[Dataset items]
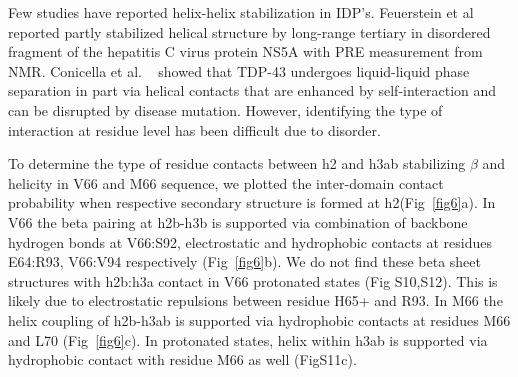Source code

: \documentclass[journal=jacsat,manuscript=article]{achemso}
\begin{document}
Few studies have reported helix-helix stabilization in IDP's. Feuerstein et al ~\cite {Feuerstein2012} reported partly stabilized helical structure by long-range tertiary in disordered fragment of the hepatitis C virus protein NS5A with PRE measurement from NMR. Conicella et al. ~\cite {AlexanderConicella2016} showed that TDP-43 undergoes liquid-liquid phase separation in part via helical contacts that are enhanced by self-interaction and can be disrupted by disease mutation. However, identifying the type of interaction at residue level has been difficult due to disorder.

To determine the type of residue contacts between h2 and h3ab stabilizing $\beta$ and helicity in V66 and M66 sequence, we plotted the inter-domain contact probability when respective secondary structure is formed at h2(Fig~\ref{fig6}a). In V66 the beta pairing at h2b-h3b is supported via combination of backbone hydrogen bonds at V66:S92, electrostatic and hydrophobic contacts at residues E64:R93, V66:V94 respectively (Fig~\ref{fig6}b). We do not find these beta sheet structures with h2b:h3a contact in V66 protonated states (Fig S10,S12). This is likely due to electrostatic repulsions between residue H65+ and R93.
In M66 the helix coupling of h2b-h3ab is supported via hydrophobic contacts at residues M66 and L70 (Fig~\ref{fig6}c). In protonated states, helix within h3ab is supported via hydrophobic contact with residue M66 as well (FigS11c).


\clearpage

\end{document}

• _EXERCISE INSTRUCTIONS_
Your answer should be the lines from the first record down to the line containing "Few studies have", restated exactly, with no pictures.

• _TASK ANSWER_
Source code

: \documentclass[journal=jacsat,manuscript=article]{achemso}
\begin{document}
Few studies have reported helix-helix stabilization in IDP's. Feuerstein et al ~\cite {Feuerstein2012} reported partly stabilized helical structure by long-range tertiary in disordered fragment of the hepatitis C virus protein NS5A with PRE measurement from NMR. Conicella et al. ~\cite {AlexanderConicella2016} showed that TDP-43 undergoes liquid-liquid phase separation in part via helical contacts that are enhanced by self-interaction and can be disrupted by disease mutation. However, identifying the type of interaction at residue level has been difficult due to disorder.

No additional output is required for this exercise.